Trip ke Thailand Part 1: Hari Pertama Malah Kena Scam yang Receh-Receh!




Thailand merupakan perjalanan pertamaku ke luar negeri. Bisa dibayangkan bagaimana excited-nya diriku bisa pergi ke tempat lain di luar Indonesia. 

Aku akan menuliskan perjalanan ke Thailand dalam tiga tulisan, yang pertama mengenai perjalanan pertamaku di Thailand, yang kedua mengenai kehidupan kota Bangkok dan yang ketiga tentang kehidupan masyarakat lokal di Bangkok Utara

Sebenarnya aku pergi bersama orang tuaku karena mereka sedang ada acara di Bangkok. Jadi aku hanya sekadar browsing mengenai wisata-wisata yang terkenal dan mainstream seperti Wat Arun, Wat Pho, Grand Palace, Platinum Mall, dan Pasar Chatuchak. Kami tidak memakai tour guide dan itinerary. Semuanya serba spontan, tapi siapa sangka kami malah mendapat pengalaman yang luar biasa menjadi orang asing di Thailand!
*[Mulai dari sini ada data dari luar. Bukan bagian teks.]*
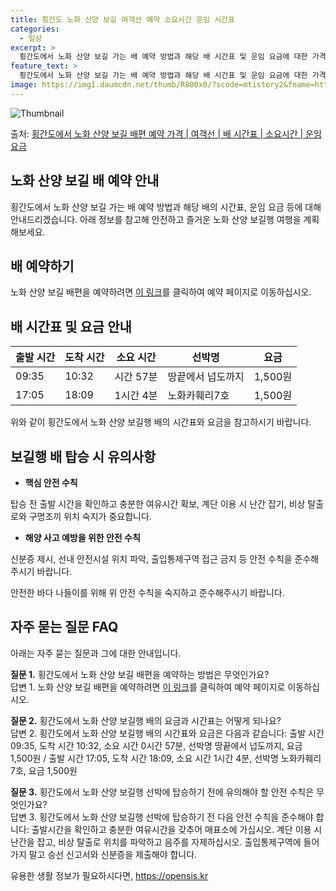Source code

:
 ```yaml
---
title: 횡간도 노화 산양 보길 여객선 예약 소요시간 운임 시간표
categories:
  - 일상
excerpt: >
  횡간도에서 노화 산양 보길 가는 배 예약 방법과 해당 배 시간표 및 운임 요금에 대한 가격 정보를 안내 드리겠습니다. 안전하고 재밋는 노화 산양 보길행 여행을 위해 아래 정보 참고하시기 바랍니다. 노화 산양 보길행 배편 예약하기 👈 클릭횡간도에서 노화 산양 보길행 배 시간표출발 시간도착 시간소요 시간선박명요금09:3510:320시간 57분땅끝에서 넙도까지1,500원17:0518:091시간 4분노화카훼리7호1,500원노화 산양 보길행 배편 예약하기 👈 클릭횡간도에서 노화 산양 보길행 여객선 탑승 시 이용수칙횡간도에서 노화 산양 보길행 배를 탑승하기 전 꼭 숙지해야 할 안전 수칙! 핵심 안전 수칙출항 시간을 확인하고 충분한 여유시간 확보계단 이용 시 항상 난간을 잡기비상 탈출로와 구명조끼 위치 숙지안전 방송..
feature_text: >
  횡간도에서 노화 산양 보길 가는 배 예약 방법과 해당 배 시간표 및 운임 요금에 대한 가격 정보를 안내 드리겠습니다. 안전하고 재밋는 노화 산양 보길행 여행을 위해 아래 정보 참고하시기 바랍니다. 노화 산양 보길행 배편 예약하기 👈 클릭횡간도에서 노화 산양 보길행 배 시간표출발 시간도착 시간소요 시간선박명요금09:3510:320시간 57분땅끝에서 넙도까지1,500원17:0518:091시간 4분노화카훼리7호1,500원노화 산양 보길행 배편 예약하기 👈 클릭횡간도에서 노화 산양 보길행 여객선 탑승 시 이용수칙횡간도에서 노화 산양 보길행 배를 탑승하기 전 꼭 숙지해야 할 안전 수칙! 핵심 안전 수칙출항 시간을 확인하고 충분한 여유시간 확보계단 이용 시 항상 난간을 잡기비상 탈출로와 구명조끼 위치 숙지안전 방송..
image: https://img1.daumcdn.net/thumb/R800x0/?scode=mtistory2&fname=https%3A%2F%2Fblog.kakaocdn.net%2Fdn%2FrHAFh%2FbtsHBrP8me6%2F8i5IluTGj7Bb8ijackPvpk%2Fimg.webp
---
```


![Thumbnail](https://img1.daumcdn.net/thumb/R800x0/?scode=mtistory2&fname=https%3A%2F%2Fblog.kakaocdn.net%2Fdn%2FrHAFh%2FbtsHBrP8me6%2F8i5IluTGj7Bb8ijackPvpk%2Fimg.webp)

<p>출처: <a href="https://opensis.kr/entry/%ED%9A%A1%EA%B0%84%EB%8F%84%EC%97%90%EC%84%9C-%EB%85%B8%ED%99%94-%EC%82%B0%EC%96%91-%EB%B3%B4%EA%B8%B8-%EB%B0%B0%ED%8E%B8-%EC%98%88%EC%95%BD-%EA%B0%80%EA%B2%A9-%EC%97%AC%EA%B0%9D%EC%84%A0-%EB%B0%B0-%EC%8B%9C%EA%B0%84%ED%91%9C-%EC%86%8C%EC%9A%94%EC%8B%9C%EA%B0%84-%EC%9A%B4%EC%9E%84-%EC%9A%94%EA%B8%88" rel="dofollow">횡간도에서 노화 산양 보길 배편 예약 가격 | 여객선 | 배 시간표 | 소요시간 | 운임 요금</a> </p>

## 노화 산양 보길 배 예약 안내



횡간도에서 노화 산양 보길 가는 배 예약 방법과 해당 배의 시간표, 운임 요금 등에 대해 안내드리겠습니다. 아래 정보를 참고해 안전하고
즐거운 노화 산양 보길행 여행을 계획해보세요.



## 배 예약하기

노화 산양 보길 배편을 예약하려면 [이 링크](https://opensis.kr/entry/%ED%9A%A1%EA%B0%84%EB%8F%84%EC%97%90%EC%84%9C-%EB%85%B8%ED%99%94-%EC%82%B0%EC%96%91-%EB%B3%B4%EA%B8%B8-%EB%B0%B0%ED%8E%B8-%EC%98%88%EC%95%BD-%EA%B0%80%EA%B2%A9-%EC%97%AC%EA%B0%9D%EC%84%A0-%EB%B0%B0-%EC%8B%9C%EA%B0%84%ED%91%9C-%EC%86%8C%EC%9A%94%EC%8B%9C%EA%B0%84-%EC%9A%B4%EC%9E%84-%EC%9A%94%EA%B8%88)를 클릭하여 예약 페이지로
이동하십시오.

## 배 시간표 및 요금 안내

출발 시간 | 도착 시간 | 소요 시간 | 선박명 | 요금  
---|---|---|---|---  
09:35 | 10:32 | 시간 57분 | 땅끝에서 넙도까지 | 1,500원  
17:05 | 18:09 | 1시간 4분 | 노화카훼리7호 | 1,500원  
  
위와 같이 횡간도에서 노화 산양 보길행 배의 시간표와 요금을 참고하시기 바랍니다.

## 보길행 배 탑승 시 유의사항

  * **핵심 안전 수칙**

탑승 전 출발 시간을 확인하고 충분한 여유시간 확보, 계단 이용 시 난간 잡기, 비상 탈출로와 구명조끼 위치 숙지가 중요합니다.

  * **해양 사고 예방을 위한 안전 수칙**

신분증 제시, 선내 안전시설 위치 파악, 출입통제구역 접근 금지 등 안전 수칙을 준수해주시기 바랍니다.

안전한 바다 나들이를 위해 위 안전 수칙을 숙지하고 준수해주시기 바랍니다.

## 자주 묻는 질문 FAQ

아래는 자주 묻는 질문과 그에 대한 안내입니다.

**질문 1.** 횡간도에서 노화 산양 보길 배편을 예약하는 방법은 무엇인가요?  
답변 1. 노화 산양 보길 배편을 예약하려면 [이 링크](https://opensis.kr/entry/%ED%9A%A1%EA%B0%84%EB%8F%84%EC%97%90%EC%84%9C-%EB%85%B8%ED%99%94-%EC%82%B0%EC%96%91-%EB%B3%B4%EA%B8%B8-%EB%B0%B0%ED%8E%B8-%EC%98%88%EC%95%BD-%EA%B0%80%EA%B2%A9-%EC%97%AC%EA%B0%9D%EC%84%A0-%EB%B0%B0-%EC%8B%9C%EA%B0%84%ED%91%9C-%EC%86%8C%EC%9A%94%EC%8B%9C%EA%B0%84-%EC%9A%B4%EC%9E%84-%EC%9A%94%EA%B8%88)를 클릭하여 예약 페이지로
이동하십시오.

**질문 2.** 횡간도에서 노화 산양 보길행 배의 요금과 시간표는 어떻게 되나요?  
답변 2. 횡간도에서 노화 산양 보길행 배의 시간표와 요금은 다음과 같습니다: 출발 시간 09:35, 도착 시간 10:32, 소요 시간
0시간 57분, 선박명 땅끝에서 넙도까지, 요금 1,500원 / 출발 시간 17:05, 도착 시간 18:09, 소요 시간 1시간 4분,
선박명 노화카훼리7호, 요금 1,500원

**질문 3.** 횡간도에서 노화 산양 보길행 선박에 탑승하기 전에 유의해야 할 안전 수칙은 무엇인가요?  
답변 3. 횡간도에서 노화 산양 보길행 선박에 탑승하기 전 다음 안전 수칙을 준수해야 합니다: 출발시간을 확인하고 충분한 여유시간을 갖추어
매표소에 가십시오. 계단 이용 시 난간을 잡고, 비상 탈출로 위치를 파악하고 음주를 자제하십시오. 출입통제구역에 들어가지 말고 승선 신고서와
신분증을 제출해야 합니다.

 

유용한 생활 정보가 필요하시다면, <a href="https://opensis.kr" rel="dofollow">https://opensis.kr</a>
Hari Rabu pagi aku sudah tiba di Don Mueang Airport. Ibuku sudah memesan mobil dan sopir, tujuannya agar mempermudah akses kemana-mana. Karena kepagian (sekitar jam 7 pagi kami sudah sampai di Bangkok), kami  memang ingin menghabiskan waktu untuk jalan-jalan dulu agar sorenya bisa langsung check-in di hotel. Aku pikir mobil yang datang adalah mobil biasa, tapi malahan mobil seperti taxi. Karena belum sarapan, kami meminta supirnya untuk mengantar ke tempat makan. kami diajak makan di rest area gitu. Harganya lumayan sih, tapi rasanya cukup enak. Setelah itu, kami sebenarnya ingin pergi ke Wat Arun dan sekitarnya, untuk mengisi waktu sebelum check-in hotel. Setelah kami tanya supirnya, sebaiknya kemana, dia mengajak kami ke floating market. Ternyata perjalanan ke floating market cukup jauh, sekitar 2 jam perjalanan. Kami semua kelelahan karena baru saja landing malah diajak ke tempat jauh-jauh.
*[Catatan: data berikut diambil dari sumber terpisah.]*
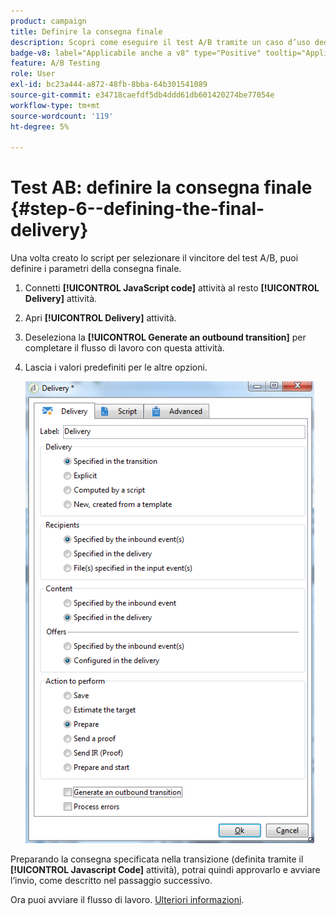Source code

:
 ```yaml
---
product: campaign
title: Definire la consegna finale
description: Scopri come eseguire il test A/B tramite un caso d’uso dedicato
badge-v8: label="Applicabile anche a v8" type="Positive" tooltip="Applicabile anche a Campaign v8"
feature: A/B Testing
role: User
exl-id: bc23a444-a872-48fb-8bba-64b301541089
source-git-commit: e34718caefdf5db4ddd61db601420274be77054e
workflow-type: tm+mt
source-wordcount: '119'
ht-degree: 5%

---
```


# Test AB: definire la consegna finale {#step-6--defining-the-final-delivery}

Una volta creato lo script per selezionare il vincitore del test A/B, puoi definire i parametri della consegna finale.

1. Connetti **[!UICONTROL JavaScript code]** attività al resto **[!UICONTROL Delivery]** attività.
1. Apri **[!UICONTROL Delivery]** attività.
1. Deseleziona la **[!UICONTROL Generate an outbound transition]** per completare il flusso di lavoro con questa attività.
1. Lascia i valori predefiniti per le altre opzioni.

   ![](assets/ab_test_final_delivery.png)

Preparando la consegna specificata nella transizione (definita tramite il **[!UICONTROL Javascript Code]** attività), potrai quindi approvarlo e avviare l’invio, come descritto nel passaggio successivo.

Ora puoi avviare il flusso di lavoro. [Ulteriori informazioni](a-b-testing-uc-start-workflow.md).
Mobilnya mirip taxi begini.
Karena lupa foto, aku ambil dari web The Broke Backpacker


Makanan pertama di Thailand di rest area. Ini kayak Sup Tomyum gitu

Ekspektasi kami ke floating market adalah tempat yang bagus dan menarik, bisa jalan-jalan melihat suasana pasar terapungnya, meskipun tidak perlu naik perahu. Sampai di sana, aku kaget karena tempatnya hanya terlihat sungai kecil seperti parit dan mahal! Kami pun tidak bisa melihat-lihat pasar terapungnya tanpa menaiki perahu. Ibuku bilang pada sopirnya bahwa kami tidak tertarik (karena mahal juga), sekitar 3000 baht! Pengelola di sana malah merayu dan memberi penawaran harga sampai 1200 baht. Akhirnya karena merasa rugi jauh-jauh ke sini dan setelah menawar, kami pun naik perahu yang bermesin ini. Awalnya sensasinya biasa aja, tapi setelah berjalan lebih jauh, kami bisa melihat kehidupan masyarakat di sana karena itu sekaligus rumah panggung mereka. Di pinggir sungai pula mereka menjajakan dagangannya berupa souvenir-souvenir. Sampai di ujung perjalanan, terdapat perahu-perahu sampan yang menjual berbagai buah-buahan, sate-sate bbq, dan coconut ice cream gitu. Harganya cukup mahal sih, jadi kami hanya beli buah durian dan mangga (ini pun dipaksa beli sama dagangnya, dia langsung masukin ke kresek hahaha). Selebihnya kami hanya melihat suasana di sana. Setelah selesai, pengelola di sana sudah menjajakan foto-foto pengunjung yang naik perahu. Mereka menjualnya seharga 200 baht dan tidak ada diskon. Yah, lumayan sih buat kenang-kenangan.






Suasana Floating Market Damnoen Saduak

Setelah itu, sopir kami menawarkan untuk pergi melihat gajah. Ibuku dengan tegas menolaknya. Kami ingin pergi ke Wat Arun dan sekitarnya. Sepertinya ibuku yang juga pekerja travel bisa membaca maksud sopirnya bahwa dia ingin mendapat untung pula dari pengelola wisata di sana. Ohya, nama floating marketnya itu Damnoen Saduak. Kalau kalian suka sekalian lihat kehidupan masyarakat lokal di sana bisa di coba kok, sambil nawar-nawar juga ya tiketnya hahaha.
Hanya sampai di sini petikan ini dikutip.